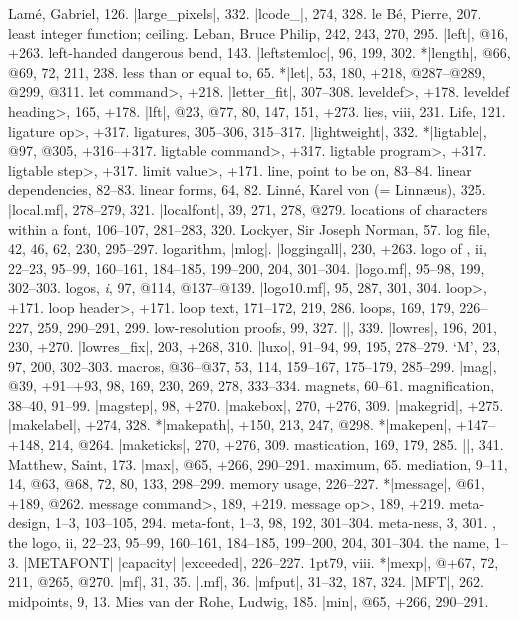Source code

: Lam\'e, Gabriel, 126.
|large_pixels|, 332.
|lcode_|, 274, 328.
le B\'e, Pierre, 207.
least integer function; \see ceiling.
Leban, Bruce Philip, 242, 243, 270, 295.
|left|, @16, +263.
left-handed dangerous bend, 143.
|leftstemloc|, 96, 199, 302.
*|length|, @66, @69, 72, 211, 238.
less than or equal to, 65.
*|let|, 53, 180, +218, @287--@289, @299, @311.
\<let command>, +218.
|letter_fit|, 307--308.
\<leveldef>, +178.
\<leveldef heading>, 165, +178.
|lft|, @23, @77, 80, 147, 151, +273.
lies, viii, 231.
Life, 121.
\<ligature op>, +317.
ligatures, 305--306, 315--317.
|lightweight|, 332.
*|ligtable|, @97, @305, +316--+317.
\<ligtable command>, +317.
\<ligtable program>, +317.
\<ligtable step>, +317.
\<limit value>, +171.
line, point to be on, 83--84.
linear dependencies, 82--83.
linear forms, 64, 82.
Linn\'e, Karel von (= Linn\ae us), 325.
|local.mf|, 278--279, 321.
|localfont|, 39, 271, 278, @279.
locations of characters within a font, 106--107, 281--283, 320.
Lockyer, Sir Joseph Norman, 57.
log file, 42, 46, 62, 230, 295--297.
logarithm, \see |mlog|.
|loggingall|, 230, +263.
logo of \MF, ii, 22--23, 95--99, 160--161, 184--185, 199--200, 204, 301--304.
|logo.mf|, 95--98, 199, 302--303.
logos, {\it i},  97, @114, @137--@139.
|logo10.mf|, 95, 287, 301, 304.
\<loop>, +171.
\<loop header>, +171.
loop text, 171--172, 219, 286.
loops, 169, 179, 226--227, 259, 290--291, 299.
low-resolution proofs, 99, 327.
|\lowers|, 339.
|lowres|, 196, 201, 230, +270.
|lowres_fix|, 203, +268, 310.
|luxo|, 91--94, 99, 195, 278--279.
\newletter
`M', 23, 97, 200, 302--303.
macros, @36--@37, 53, 114, 159--167, 175--179, 285--299.
|mag|, @39, +91--+93, 98, 169, 230, 269, 278, 333--334.
magnets, 60--61.
magnification, 38--40, 91--99.
|magstep|, 98, +270.
|makebox|, 270, +276, 309.
|makegrid|, +275.
|makelabel|, +274, 328.
*|makepath|, +150, 213, 247, @298.
*|makepen|, +147--+148, 214, @264.
|maketicks|, 270, +276, 309.
mastication, 169, 179, 285.
|\math|, 341.
Matthew, Saint, 173.
|max|, @65, +266, 290--291.
maximum, 65.
mediation, 9--11, 14, @63, @68, 72, 80, 133, 298--299.
memory usage, 226--227.
*|message|, @61, +189, @262.
\<message command>, 189, +219.
\<message op>, 189, +219.
meta-design, 1--3, 103--105, 294.
meta-font, 1--3, 98, 192, 301--304.
meta-ness, 3, 301.
\MF, the logo, ii, 22--23, 95--99, 160--161, 184--185, 199--200,
 204, 301--304.
\sub the name, 1--3.
|METAFONT| |capacity| |exceeded|, 226--227.
\MF\kern1pt79, viii.
*|mexp|, @+67, 72, 211, @265, @270.
|mf|, 31, 35.
|.mf|, 36.
|mfput|, 31--32, 187, 324.
|MFT|, 262.
midpoints, 9, 13.
Mies van der Rohe, Ludwig, 185.
|min|, @65, +266, 290--291.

★ ★ ★ ★

» What is expected:
Copy word for word the stretch of entries above from the line that has "least integer function; \see ceiling." through the line that has "linear dependencies, 82--83.", both ends included, and nothing outside it.

» Task solution:
least integer function; \see ceiling.
Leban, Bruce Philip, 242, 243, 270, 295.
|left|, @16, +263.
left-handed dangerous bend, 143.
|leftstemloc|, 96, 199, 302.
*|length|, @66, @69, 72, 211, 238.
less than or equal to, 65.
*|let|, 53, 180, +218, @287--@289, @299, @311.
\<let command>, +218.
|letter_fit|, 307--308.
\<leveldef>, +178.
\<leveldef heading>, 165, +178.
|lft|, @23, @77, 80, 147, 151, +273.
lies, viii, 231.
Life, 121.
\<ligature op>, +317.
ligatures, 305--306, 315--317.
|lightweight|, 332.
*|ligtable|, @97, @305, +316--+317.
\<ligtable command>, +317.
\<ligtable program>, +317.
\<ligtable step>, +317.
\<limit value>, +171.
line, point to be on, 83--84.
linear dependencies, 82--83.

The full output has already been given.